Derive actionable information and maximize the value of your data with scalable, decentralized, domain-specific units of architecture.
What is a Tag.bio data node?
A data node is a domain-driven data product – the fundamental building block of the data mesh architecture.
A data node represents an application layer on top of a dataset, providing domain-specific functionality and a smart API which connects it into the data mesh.

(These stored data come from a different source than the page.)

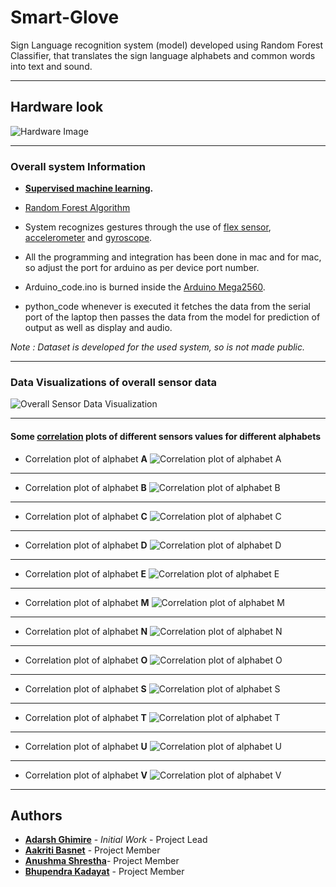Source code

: # Smart-Glove
Sign Language recognition system (model) developed using Random Forest Classifier, that translates the sign language alphabets and common words into text and sound.
________________________________
## Hardware look
![Hardware Image](images/hardware_image.jpg)
________________________________
### Overall system Information
* __[Supervised machine learning](https://en.wikipedia.org/wiki/Supervised_learning).__

* [Random Forest Algorithm](https://en.wikipedia.org/wiki/Random_forest)

* System recognizes gestures through the use of [flex sensor](https://en.wikipedia.org/wiki/Flex_sensor),
 [accelerometer](https://www.sciencedirect.com/topics/engineering/accelerometer-sensor) 
 and [gyroscope](https://www.elprocus.com/gyroscope-sensor/).

* All the programming and integration has been done in mac and for mac, so  adjust the port for arduino as per device port number.

* Arduino_code.ino is burned inside the [Arduino Mega2560](https://www.arduino.cc/en/Guide/ArduinoMega2560).

* python_code whenever is executed it fetches the data from the serial port of the laptop then passes the data from the model for prediction of output as well as display and audio.


_Note : Dataset is developed for the used system, so is not made public._
____________________________________
### Data Visualizations of overall sensor data
![Overall Sensor Data Visualization](images/data_visualization.png)
____________________________________
#### Some [correlation](https://www.surveysystem.com/correlation.htm) plots of different sensors values for different alphabets
* Correlation plot of alphabet __A__
![Correlation plot of alphabet __A__](correlation_images/correlation_plot_alphabet_a.png)
_______________________________________
* Correlation plot of alphabet __B__ 
![Correlation plot of alphabet __B__](correlation_images/correlation_plot_alphabet_b.png)
_______________________________________
* Correlation plot of alphabet __C__ 
![Correlation plot of alphabet __C__](correlation_images/correlation_plot_alphabet_c.png)
_______________________________________
* Correlation plot of alphabet __D__
![Correlation plot of alphabet __D__](correlation_images/correlation_plot_alphabet_d.png)
_______________________________________
* Correlation plot of alphabet __E__
![Correlation plot of alphabet __E__](correlation_images/correlation_plot_alphabet_e.png)
_______________________________________
* Correlation plot of alphabet __M__ 
![Correlation plot of alphabet __M__](correlation_images/correlation_plot_alphabet_m.png)
_______________________________________
* Correlation plot of alphabet __N__ 
![Correlation plot of alphabet __N__](correlation_images/correlation_plot_alphabet_n.png)
_______________________________________
* Correlation plot of alphabet __O__ 
![Correlation plot of alphabet __O__](correlation_images/correlation_plot_alphabet_o.png)
_______________________________________
* Correlation plot of alphabet __S__
![Correlation plot of alphabet __S__](correlation_images/correlation_plot_alphabet_s.png)
_______________________________________
* Correlation plot of alphabet __T__
![Correlation plot of alphabet __T__](correlation_images/correlation_plot_alphabet_t.png)
_______________________________________
* Correlation plot of alphabet __U__
![Correlation plot of alphabet __U__](correlation_images/correlation_plot_alphabet_u.png)
_______________________________________
* Correlation plot of alphabet __V__
![Correlation plot of alphabet __V__](correlation_images/correlation_plot_alphabet_v.png)
_______________________________________

## Authors
* __[Adarsh Ghimire](ghimireadarsh.github.io)__ - _Initial Work_ - Project Lead
* __[Aakriti Basnet]((https://www.linkedin.com/in/aakritibasnet/))__ - Project Member 
* __[Anushma Shrestha](https://np.linkedin.com/in/anushma-shrestha-862449125)__- Project Member
* __[Bhupendra Kadayat](https://www.linkedin.com/in/bhupendra-kadayat-48b6b3178/)__ - Project Member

Each data node can be prototyped and developed independently by a single developer or a cross-functional team, promoting agile workflows. Work on one data node has no impact on the functioning or value of the other data nodes – this ensures that the mesh of data nodes is scalable. Additionally, each data node is containerized for orchestrated deployment into the data mesh so end users can easily access it from the data portal.
How to bring data into a node:
- Identify tabular data source(s) for ingestion via SQL queries or delimited files. Relational databases, data lakes, and CSV files are all potential candidates.

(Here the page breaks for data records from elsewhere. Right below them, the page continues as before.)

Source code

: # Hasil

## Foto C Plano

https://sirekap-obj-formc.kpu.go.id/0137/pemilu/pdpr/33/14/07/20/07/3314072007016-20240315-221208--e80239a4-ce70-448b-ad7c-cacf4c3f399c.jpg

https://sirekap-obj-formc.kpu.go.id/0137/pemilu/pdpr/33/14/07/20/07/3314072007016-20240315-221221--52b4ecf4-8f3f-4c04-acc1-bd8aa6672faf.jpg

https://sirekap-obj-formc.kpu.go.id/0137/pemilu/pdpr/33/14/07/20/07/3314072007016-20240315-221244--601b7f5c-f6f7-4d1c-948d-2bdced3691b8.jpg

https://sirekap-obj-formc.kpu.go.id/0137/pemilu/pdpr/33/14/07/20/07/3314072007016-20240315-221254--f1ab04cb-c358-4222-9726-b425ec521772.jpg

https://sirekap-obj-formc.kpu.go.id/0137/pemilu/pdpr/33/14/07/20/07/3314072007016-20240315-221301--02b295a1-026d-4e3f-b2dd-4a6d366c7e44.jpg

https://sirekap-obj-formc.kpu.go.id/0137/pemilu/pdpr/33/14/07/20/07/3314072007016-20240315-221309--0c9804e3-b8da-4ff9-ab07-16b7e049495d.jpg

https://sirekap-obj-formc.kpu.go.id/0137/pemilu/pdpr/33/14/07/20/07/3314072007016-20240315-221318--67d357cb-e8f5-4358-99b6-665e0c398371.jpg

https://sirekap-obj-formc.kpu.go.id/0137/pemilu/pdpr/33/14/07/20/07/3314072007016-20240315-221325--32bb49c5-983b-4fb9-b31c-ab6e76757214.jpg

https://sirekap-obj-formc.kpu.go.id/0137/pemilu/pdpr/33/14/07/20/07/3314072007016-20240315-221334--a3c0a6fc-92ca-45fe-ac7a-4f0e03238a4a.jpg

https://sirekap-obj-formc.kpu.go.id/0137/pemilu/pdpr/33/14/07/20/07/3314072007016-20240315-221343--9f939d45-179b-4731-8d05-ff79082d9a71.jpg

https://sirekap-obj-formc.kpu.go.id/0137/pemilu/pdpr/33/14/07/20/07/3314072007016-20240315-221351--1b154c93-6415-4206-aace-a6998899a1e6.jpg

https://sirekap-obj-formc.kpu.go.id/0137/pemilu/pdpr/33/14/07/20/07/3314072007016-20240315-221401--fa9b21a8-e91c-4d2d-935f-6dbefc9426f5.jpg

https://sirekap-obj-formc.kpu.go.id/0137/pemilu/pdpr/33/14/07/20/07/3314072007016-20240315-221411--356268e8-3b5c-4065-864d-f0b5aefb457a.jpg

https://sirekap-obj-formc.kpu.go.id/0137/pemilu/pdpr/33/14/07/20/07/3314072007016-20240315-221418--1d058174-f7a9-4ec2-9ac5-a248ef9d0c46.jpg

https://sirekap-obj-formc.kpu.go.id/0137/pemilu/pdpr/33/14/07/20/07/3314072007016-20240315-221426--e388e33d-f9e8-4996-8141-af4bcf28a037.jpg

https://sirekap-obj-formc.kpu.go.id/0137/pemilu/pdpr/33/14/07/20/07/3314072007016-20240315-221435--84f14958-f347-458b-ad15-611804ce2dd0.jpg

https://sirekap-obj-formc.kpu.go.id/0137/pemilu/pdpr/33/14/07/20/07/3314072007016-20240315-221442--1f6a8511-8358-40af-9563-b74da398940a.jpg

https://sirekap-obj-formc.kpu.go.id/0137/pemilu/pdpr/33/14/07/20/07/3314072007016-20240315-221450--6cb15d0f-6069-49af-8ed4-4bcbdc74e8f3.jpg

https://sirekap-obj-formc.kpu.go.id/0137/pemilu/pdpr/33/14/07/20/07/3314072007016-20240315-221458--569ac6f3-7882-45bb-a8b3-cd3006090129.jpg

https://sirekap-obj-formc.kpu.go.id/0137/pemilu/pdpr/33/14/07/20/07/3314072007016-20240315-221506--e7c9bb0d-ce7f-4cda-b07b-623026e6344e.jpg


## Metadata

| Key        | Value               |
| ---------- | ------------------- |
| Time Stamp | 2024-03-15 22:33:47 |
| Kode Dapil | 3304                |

- Define a single entity type to be used as the topic of analysis applications. Data will be merged and joined to map attributes to these entities.
- Low-code data parsers are defined and configurable as JSON templates. You can choose to map in all data from all tables, or just a subset of tables and columns.
- Mapped data is captured as a versioned, compressed, immutable snapshot – all analyses and UDATs can be attributed to a single versioned snapshot. Future data updates are re-mapped to generate additional snapshots.
Examples of data types:
- DNA-Seq (VCF, MAF)
- RNA-Seq (bulk and single-cell, spatial transcriptomics)
- Flow cytometry
- Compound screening
- Immune repertoire
- Clinical trials (outcomes and biomarkers)
- Longitudinal studies
- Annotation, ontology, pathways
- Machine behavior and maintenance
- Drug response & pKa studies
- Biomanufacturing yields
- Knockdown studies (RNAi, CRISPR)
- Meta genomics
- Patient registries
- Clinical trials
- Medical tests
Examples of data sources:
- GEO & ArrayExpress
- Clinical trials
- UK Biobank
- Epic/Clarity EMR
- OMOP (Observational Medical Outcomes Partnership)
- Patient registries
- Any form of tabular data (CSV/TSV)
- Relational Databases and Apache Spark (SQL)
- Data Warehouses
- Data Lakes
The algorithms are computational methods invoked by analysis apps. The methods can be classical statistics, complex scripts, or your own models (R, Python, ML/AI).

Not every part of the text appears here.